2. Fine-tune FLAN-T5-XXL using Deepspeed

We now know that we can use DeepSpeed ZeRO together with Hugging Face Transformers to easily scale our hardware in cases where the model no longer fits on GPU. That's exactly what we need to solve since the FLAN-T5-XXL weights in fp32 are already 44GB big. This makes it almost impossible to fit on a single GPU when adding activations and optimizer states.

In this tutorial, we cover how to fine-tune FLAN-T5-XXL (11B version) on the CNN Dailymail Dataset for news summarization.
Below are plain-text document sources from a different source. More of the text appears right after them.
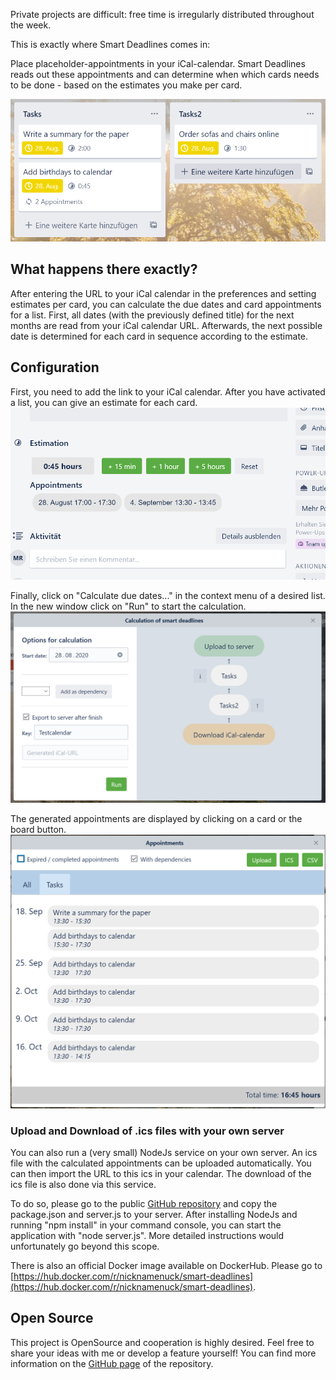 Private projects are difficult: free time is irregularly distributed throughout the week.

This is exactly where Smart Deadlines comes in: 

Place placeholder-appointments in your iCal-calendar. Smart Deadlines reads out these appointments and can determine when which cards needs to be done - based on the estimates you make per card.

![](https://raw.githubusercontent.com/michael-poten/smart-deadlines/master/images/lists.PNG)

## What happens there exactly?

After entering the URL to your iCal calendar in the preferences and setting estimates per card, you can calculate the due dates and card appointments for a list. First, all dates (with the previously defined title) for the next months are read from your iCal calendar URL. Afterwards, the next possible date is determined for each card in sequence according to the estimate.

## Configuration

First, you need to add the link to your iCal calendar. After you have activated a list, you can give an estimate for each card.
![](https://raw.githubusercontent.com/michael-poten/smart-deadlines/master/images/card_estimation.PNG)

Finally, click on "Calculate due dates..." in the context menu of a desired list. In the new window click on "Run" to start the calculation.
![](https://raw.githubusercontent.com/michael-poten/smart-deadlines/master/images/calculation.PNG)

The generated appointments are displayed by clicking on a card or the board button.
![](https://raw.githubusercontent.com/michael-poten/smart-deadlines/master/images/card_appointments.PNG)

### Upload and Download of .ics files with your own server

You can also run a (very small) NodeJs service on your own server. An ics file with the calculated appointments can be uploaded automatically. You can then import the URL to this ics in your calendar. The download of the ics file is also done via this service.

To do so, please go to the public [GitHub repository](https://github.com/michael-poten/smart-deadlines) and copy the package.json and server.js to your server. After installing NodeJs and running "npm install" in your command console, you can start the application with "node server.js". More detailed instructions would unfortunately go beyond this scope.

There is also an official Docker image available on DockerHub. Please go to [https://hub.docker.com/r/nicknamenuck/smart-deadlines](https://hub.docker.com/r/nicknamenuck/smart-deadlines).

## Open Source

This project is OpenSource and cooperation is highly desired. Feel free to share your ideas with me or develop a feature yourself! You can find more information on the [GitHub page](https://github.com/michael-poten/smart-deadlines) of the repository.
 
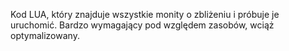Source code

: Kod LUA, który znajduje wszystkie monity o zbliżeniu i próbuje je uruchomić. Bardzo wymagający pod względem zasobów, wciąż optymalizowany.
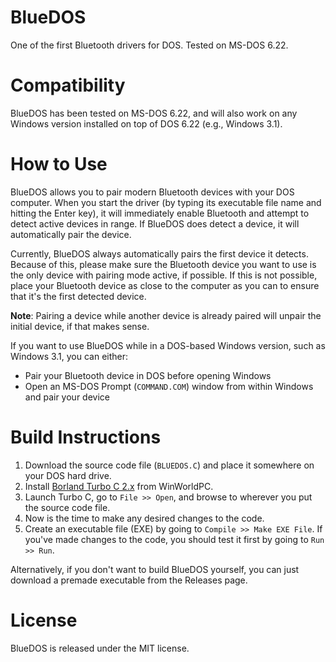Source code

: # BlueDOS
One of the first Bluetooth drivers for DOS. Tested on MS-DOS 6.22.

# Compatibility
BlueDOS has been tested on MS-DOS 6.22, and will also work on any Windows version installed on top of DOS 6.22 (e.g., Windows 3.1).

# How to Use
BlueDOS allows you to pair modern Bluetooth devices with your DOS computer. When you start the driver (by typing its executable file name and hitting the Enter key), it will immediately enable Bluetooth and attempt to detect active devices in range. If BlueDOS does detect a device, it will automatically pair the device.

Currently, BlueDOS always automatically pairs the first device it detects. Because of this, please make sure the Bluetooth device you want to use is the only device with pairing mode active, if possible. If this is not possible, place your Bluetooth device as close to the computer as you can to ensure that it's the first detected device.

**Note**: Pairing a device while another device is already paired will unpair the initial device, if that makes sense. 

If you want to use BlueDOS while in a DOS-based Windows version, such as Windows 3.1, you can either:

- Pair your Bluetooth device in DOS before opening Windows
- Open an MS-DOS Prompt (`COMMAND.COM`) window from within Windows and pair your device

# Build Instructions
1. Download the source code file (`BLUEDOS.C`) and place it somewhere on your DOS hard drive.
2. Install [Borland Turbo C 2.x](https://winworldpc.com/product/borland-turbo-c/2x) from WinWorldPC.
3. Launch Turbo C, go to `File >> Open`, and browse to wherever you put the source code file.
4. Now is the time to make any desired changes to the code.
5. Create an executable file (EXE) by going to `Compile >> Make EXE File`. If you've made changes to the code, you should test it first by going to `Run >> Run`.

Alternatively, if you don't want to build BlueDOS yourself, you can just download a premade executable from the Releases page.

# License
BlueDOS is released under the MIT license.
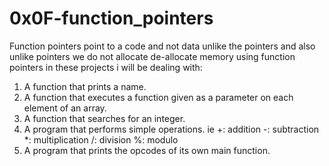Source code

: # 0x0F-function_pointers
Function pointers point to a code and not data unlike the pointers and also 
unlike pointers we do not allocate de-allocate memory using function pointers 
in these projects i will be dealing with:
1. A function that prints a name.
2. A function that executes a function given as a parameter on each element of an array.
3. A function that searches for an integer.
4. A program that performs simple operations. ie
 +: addition
-: subtraction
*: multiplication
/: division
%: modulo
5. A program that prints the opcodes of its own main function.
The provided script and pre-processing can easily be adjusted to fine-tune FLAN-T5-XL and use a different dataset.

Note: This tutorial was created and run on a p4dn.24xlarge AWS EC2 Instance including 8x NVIDIA A100 40GB.

Setup Development Environment

The first step is to install the Hugging Face Libraries, including transformers and datasets, and DeepSeed. Running the following cell will install all the required packages.

# install torch with the correct cuda version, check nvcc --versionpip install torch --extra-index-url https://download.pytorch.org/whl/cu116 --upgrade# install Hugging Face Librariespip install "transformers==4.26.0" "datasets==2.9.0" "accelerate==0.16.0" "evaluate==0.4.0" --upgrade# install deepspeed and ninja for jit compilations of kernelspip install "deepspeed==0.8.0" ninja --upgrade# install additional dependencies needed for trainingpip install rouge-score nltk py7zr tensorboard

Load and prepare dataset

Similar to the “Fine-tune FLAN-T5 for chat & dialogue summarization” we need to prepare a dataset to fine-tune our model. As mentioned in the beginning, we will fine-tune FLAN-T5-XXL on the CNN Dailymail Dataset. The blog post is not going into detail about the dataset generation. If you want to learn the detailed steps check out the previous post.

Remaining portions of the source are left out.